Реализуя эти принципы, народное государство не только дает в распоряжение польских театров серьезные материальные средства, стабилизирующие их быт и необходимую непрерывность их культурного труда. Оно обеспечивает также свободу творческого процесса, уважает право художника на выбор форм и средств в пределах, необходимых для развития искусства. Взамен оно требует только одного: уважительного отношения со стороны художников к общественной функции искусства, его ничем не заменимой роли в развитии сознания масс, понимания судеб человека в связи с законами истории.
Это требование, в сущности, не ново. Большая литература и большой театр всегда каким-то образом его осуществляли. Социализм в этой области — это только более широкое, чем когда-либо, более всеобщее осознание именно такой роли искусства.

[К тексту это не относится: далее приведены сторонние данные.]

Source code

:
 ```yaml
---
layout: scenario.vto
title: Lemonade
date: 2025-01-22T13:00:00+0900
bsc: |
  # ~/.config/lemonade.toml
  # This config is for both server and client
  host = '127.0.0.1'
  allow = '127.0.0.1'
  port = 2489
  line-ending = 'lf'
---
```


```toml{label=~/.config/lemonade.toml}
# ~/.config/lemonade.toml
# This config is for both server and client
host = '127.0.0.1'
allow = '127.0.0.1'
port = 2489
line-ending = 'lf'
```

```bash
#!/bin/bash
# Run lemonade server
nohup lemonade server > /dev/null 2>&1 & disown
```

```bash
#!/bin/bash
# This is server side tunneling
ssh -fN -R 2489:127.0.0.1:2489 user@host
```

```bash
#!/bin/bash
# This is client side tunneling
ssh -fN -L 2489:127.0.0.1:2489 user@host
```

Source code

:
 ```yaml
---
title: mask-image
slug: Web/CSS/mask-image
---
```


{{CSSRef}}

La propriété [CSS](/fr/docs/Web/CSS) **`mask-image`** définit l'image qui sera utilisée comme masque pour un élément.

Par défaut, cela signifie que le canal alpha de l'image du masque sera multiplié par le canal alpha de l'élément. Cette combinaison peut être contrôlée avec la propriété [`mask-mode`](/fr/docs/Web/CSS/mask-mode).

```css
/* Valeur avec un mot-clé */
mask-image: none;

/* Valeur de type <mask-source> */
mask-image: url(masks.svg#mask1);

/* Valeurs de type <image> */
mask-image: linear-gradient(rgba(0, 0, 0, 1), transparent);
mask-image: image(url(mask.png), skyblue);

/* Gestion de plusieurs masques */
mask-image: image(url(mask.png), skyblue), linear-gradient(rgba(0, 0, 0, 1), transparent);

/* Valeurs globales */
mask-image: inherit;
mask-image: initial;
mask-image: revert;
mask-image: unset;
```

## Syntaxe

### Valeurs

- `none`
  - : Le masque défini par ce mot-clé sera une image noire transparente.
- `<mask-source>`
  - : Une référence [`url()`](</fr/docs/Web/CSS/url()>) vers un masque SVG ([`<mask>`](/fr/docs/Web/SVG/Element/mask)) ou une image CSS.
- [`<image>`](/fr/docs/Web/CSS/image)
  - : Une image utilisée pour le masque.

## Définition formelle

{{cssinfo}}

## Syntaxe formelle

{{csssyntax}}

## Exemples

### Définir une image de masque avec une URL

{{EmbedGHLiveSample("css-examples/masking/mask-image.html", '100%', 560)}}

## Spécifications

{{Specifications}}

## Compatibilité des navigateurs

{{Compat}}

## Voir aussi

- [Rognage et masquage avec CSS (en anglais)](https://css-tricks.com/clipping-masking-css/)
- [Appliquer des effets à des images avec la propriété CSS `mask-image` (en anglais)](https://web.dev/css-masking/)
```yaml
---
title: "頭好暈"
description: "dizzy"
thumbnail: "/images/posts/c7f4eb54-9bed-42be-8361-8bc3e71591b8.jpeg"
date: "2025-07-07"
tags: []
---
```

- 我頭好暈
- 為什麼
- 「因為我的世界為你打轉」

Социалистический театр — это театр больших и зрелых чувств и в то же время смелых мыслей, это атмосфера внутренней целостности, серьезно разрушенной в эпоху капитализма. И если нашему человеческому миру суждено далее развиваться, мы должны восстановить ее, как восстанавливаем города, разрушенные войной. Социалистический театр — это школа солидарности людей, это мощная сила коллективных переживаний, очищающая нас от черт и привычек, взращенных в старом обществе, управляемом волчьими законами, это горячий друг и союзник людей труда в их повседневной работе по созиданию лучшей, справедливейшей и прекраснейшей жизни для всех.
СМЕРТЬ ГУБЕРНАТОРА{75}
Замыслом «Смерти Губернатора» я обязан рассказу Леонида Андреева «Губернатор», написанному в 1906 году и причисляемому в творчестве автора к произведениям, близким революционному направлению русской литературы того времени. Однако моя пьеса — не простая сценическая адаптация этого рассказа. Она является произведением самостоятельным и в целом очень отличным от рассказа Андреева. Я взял в нем только «исходную» ситуацию и несколько мелких фрагментов, необходимых для того, что в драматическом произведении называется «экспозицией». Все, что в «Смерти Губернатора» происходит начиная с половины первого акта и особенно во втором и третьем актах, развивается совсем иначе и даже, я бы сказал, «полемично» в отношении рассказа Андреева. Это касается в равной степени и фабулы, и проблемы, а также главного героя.
Осуждающий Губернатора vox populi[15] — это выражение инстинктивного и всеобщего чувства справедливости: за преступление — наказание, кровь за кровь. Это один из древнейших общественных мифов, глухо ощущаемых простыми людьми. Перед этим «мифом» склоняются с некоторым суеверным почтением также и люди морально равнодушные или даже аморальные, из каких складывается среда Губернатора, в том числе и его собственная семья.
Губернатор, человек мужественный и по-своему честный, сильнее людей его круга чувствует давление народного «мифа» справедливости, и это склоняет его принять неписаный приговор, вынесенный ему анонимным коллективом.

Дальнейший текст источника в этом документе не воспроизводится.